TASK:
Note every line in the entries that contains the string "Promotion", and copy it.

EXERCISE DATA:
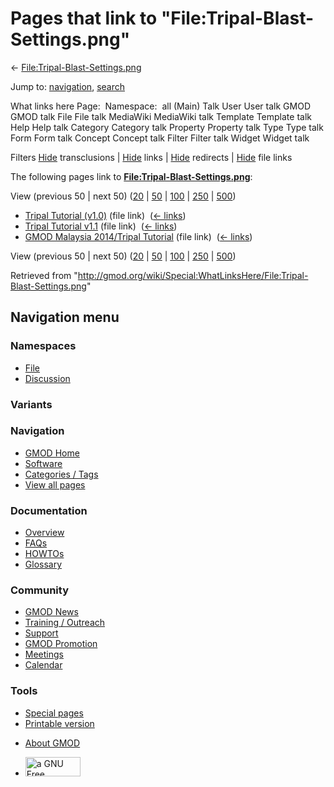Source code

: <div id="mw-page-base" class="noprint">

</div>

<div id="mw-head-base" class="noprint">

</div>

<div id="content" class="mw-body" role="main">

<span id="top"></span>

<div id="mw-js-message" style="display:none;">

</div>



# <span dir="auto">Pages that link to "File:Tripal-Blast-Settings.png"</span>

<div id="bodyContent">

<div id="contentSub">

←
[File:Tripal-Blast-Settings.png](/wiki/File:Tripal-Blast-Settings.png "File:Tripal-Blast-Settings.png")

</div>

<div id="jump-to-nav" class="mw-jump">

Jump to: [navigation](#mw-navigation), [search](#p-search)

</div>

<div id="mw-content-text">

What links here Page:  Namespace:  all (Main) Talk User User talk GMOD
GMOD talk File File talk MediaWiki MediaWiki talk Template Template talk
Help Help talk Category Category talk Property Property talk Type Type
talk Form Form talk Concept Concept talk Filter Filter talk Widget
Widget talk

Filters
[Hide](/mediawiki/index.php?title=Special:WhatLinksHere/File:Tripal-Blast-Settings.png&hidetrans=1 "Special:WhatLinksHere/File:Tripal-Blast-Settings.png")
transclusions \|
[Hide](/mediawiki/index.php?title=Special:WhatLinksHere/File:Tripal-Blast-Settings.png&hidelinks=1 "Special:WhatLinksHere/File:Tripal-Blast-Settings.png")
links \|
[Hide](/mediawiki/index.php?title=Special:WhatLinksHere/File:Tripal-Blast-Settings.png&hideredirs=1 "Special:WhatLinksHere/File:Tripal-Blast-Settings.png")
redirects \|
[Hide](/mediawiki/index.php?title=Special:WhatLinksHere/File:Tripal-Blast-Settings.png&hideimages=1 "Special:WhatLinksHere/File:Tripal-Blast-Settings.png")
file links

The following pages link to
**[File:Tripal-Blast-Settings.png](/wiki/File:Tripal-Blast-Settings.png "File:Tripal-Blast-Settings.png")**:

View (previous 50 \| next 50)
([20](/mediawiki/index.php?title=Special:WhatLinksHere/File:Tripal-Blast-Settings.png&limit=20 "Special:WhatLinksHere/File:Tripal-Blast-Settings.png")
\|
[50](/mediawiki/index.php?title=Special:WhatLinksHere/File:Tripal-Blast-Settings.png&limit=50 "Special:WhatLinksHere/File:Tripal-Blast-Settings.png")
\|
[100](/mediawiki/index.php?title=Special:WhatLinksHere/File:Tripal-Blast-Settings.png&limit=100 "Special:WhatLinksHere/File:Tripal-Blast-Settings.png")
\|
[250](/mediawiki/index.php?title=Special:WhatLinksHere/File:Tripal-Blast-Settings.png&limit=250 "Special:WhatLinksHere/File:Tripal-Blast-Settings.png")
\|
[500](/mediawiki/index.php?title=Special:WhatLinksHere/File:Tripal-Blast-Settings.png&limit=500 "Special:WhatLinksHere/File:Tripal-Blast-Settings.png"))

- [Tripal Tutorial
  (v1.0)](/wiki/Tripal_Tutorial_(v1.0) "Tripal Tutorial (v1.0)") (file
  link) ‎ <span class="mw-whatlinkshere-tools">([←
  links](/mediawiki/index.php?title=Special:WhatLinksHere&target=Tripal+Tutorial+%28v1.0%29 "Special:WhatLinksHere"))</span>
- [Tripal Tutorial
  v1.1](/wiki/Tripal_Tutorial_v1.1 "Tripal Tutorial v1.1") (file link) ‎
  <span class="mw-whatlinkshere-tools">([←
  links](/mediawiki/index.php?title=Special:WhatLinksHere&target=Tripal+Tutorial+v1.1 "Special:WhatLinksHere"))</span>
- [GMOD Malaysia 2014/Tripal
  Tutorial](/wiki/GMOD_Malaysia_2014/Tripal_Tutorial "GMOD Malaysia 2014/Tripal Tutorial")
  (file link) ‎ <span class="mw-whatlinkshere-tools">([←
  links](/mediawiki/index.php?title=Special:WhatLinksHere&target=GMOD+Malaysia+2014%2FTripal+Tutorial "Special:WhatLinksHere"))</span>

View (previous 50 \| next 50)
([20](/mediawiki/index.php?title=Special:WhatLinksHere/File:Tripal-Blast-Settings.png&limit=20 "Special:WhatLinksHere/File:Tripal-Blast-Settings.png")
\|
[50](/mediawiki/index.php?title=Special:WhatLinksHere/File:Tripal-Blast-Settings.png&limit=50 "Special:WhatLinksHere/File:Tripal-Blast-Settings.png")
\|
[100](/mediawiki/index.php?title=Special:WhatLinksHere/File:Tripal-Blast-Settings.png&limit=100 "Special:WhatLinksHere/File:Tripal-Blast-Settings.png")
\|
[250](/mediawiki/index.php?title=Special:WhatLinksHere/File:Tripal-Blast-Settings.png&limit=250 "Special:WhatLinksHere/File:Tripal-Blast-Settings.png")
\|
[500](/mediawiki/index.php?title=Special:WhatLinksHere/File:Tripal-Blast-Settings.png&limit=500 "Special:WhatLinksHere/File:Tripal-Blast-Settings.png"))

</div>

<div class="printfooter">

Retrieved from
"<http://gmod.org/wiki/Special:WhatLinksHere/File:Tripal-Blast-Settings.png>"

</div>

<div id="catlinks" class="catlinks catlinks-allhidden">

</div>

<div class="visualClear">

</div>

</div>

</div>

<div id="mw-navigation">

## Navigation menu

<div id="mw-head">



<div id="left-navigation">

<div id="p-namespaces" class="vectorTabs" role="navigation"
aria-labelledby="p-namespaces-label">

### Namespaces

- <span id="ca-nstab-image"><a href="/wiki/File:Tripal-Blast-Settings.png" accesskey="c"
  title="View the file page [c]">File</a></span>
- <span id="ca-talk"><a
  href="/mediawiki/index.php?title=File_talk:Tripal-Blast-Settings.png&amp;action=edit&amp;redlink=1"
  accesskey="t"
  title="Discussion about the content page [t]">Discussion</a></span>

</div>

<div id="p-variants" class="vectorMenu emptyPortlet" role="navigation"
aria-labelledby="p-variants-label">

### 

### Variants[](#)

<div class="menu">

</div>

</div>

</div>

<div id="right-navigation">





</div>



</div>

</div>

</div>

<div id="mw-panel">

<div id="p-logo" role="banner">

<a href="/wiki/Main_Page"
style="background-image: url(http://gmod.org/images/GMOD-cogs.png);"
title="Visit the main page"></a>

</div>

<div id="p-Navigation" class="portal" role="navigation"
aria-labelledby="p-Navigation-label">

### Navigation

<div class="body">

- <span id="n-GMOD-Home">[GMOD Home](/wiki/Main_Page)</span>
- <span id="n-Software">[Software](/wiki/GMOD_Components)</span>
- <span id="n-Categories-.2F-Tags">[Categories /
  Tags](/wiki/Categories)</span>
- <span id="n-View-all-pages">[View all
  pages](/wiki/Special:AllPages)</span>

</div>

</div>

<div id="p-Documentation" class="portal" role="navigation"
aria-labelledby="p-Documentation-label">

### Documentation

<div class="body">

- <span id="n-Overview">[Overview](/wiki/Overview)</span>
- <span id="n-FAQs">[FAQs](/wiki/Category:FAQ)</span>
- <span id="n-HOWTOs">[HOWTOs](/wiki/Category:HOWTO)</span>
- <span id="n-Glossary">[Glossary](/wiki/Glossary)</span>

</div>

</div>

<div id="p-Community" class="portal" role="navigation"
aria-labelledby="p-Community-label">

### Community

<div class="body">

- <span id="n-GMOD-News">[GMOD News](/wiki/GMOD_News)</span>
- <span id="n-Training-.2F-Outreach">[Training /
  Outreach](/wiki/Training_and_Outreach)</span>
- <span id="n-Support">[Support](/wiki/Support)</span>
- <span id="n-GMOD-Promotion">[GMOD
  Promotion](/wiki/GMOD_Promotion)</span>
- <span id="n-Meetings">[Meetings](/wiki/Meetings)</span>
- <span id="n-Calendar">[Calendar](/wiki/Calendar)</span>

</div>

</div>

<div id="p-tb" class="portal" role="navigation"
aria-labelledby="p-tb-label">

### Tools

<div class="body">

- <span id="t-specialpages"><a href="/wiki/Special:SpecialPages" accesskey="q"
  title="A list of all special pages [q]">Special pages</a></span>
- <span id="t-print"><a
  href="/mediawiki/index.php?title=Special:WhatLinksHere/File:Tripal-Blast-Settings.png&amp;printable=yes"
  rel="alternate" accesskey="p"
  title="Printable version of this page [p]">Printable version</a></span>

</div>

</div>

</div>

</div>

<div id="footer" role="contentinfo">

- <span id="footer-places-about">[About
  GMOD](/wiki/GMOD:About "GMOD:About")</span>

<!-- -->

- <span id="footer-copyrightico">[<img src="http://www.gnu.org/graphics/gfdl-logo-small.png" width="88"
  height="31" alt="a GNU Free Documentation License" />](http://www.gnu.org/licenses/fdl-1.3.html)</span>




</div>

RESPONSE AREA:
- <span id="n-GMOD-Promotion">[GMOD
  Promotion](/wiki/GMOD_Promotion)</span>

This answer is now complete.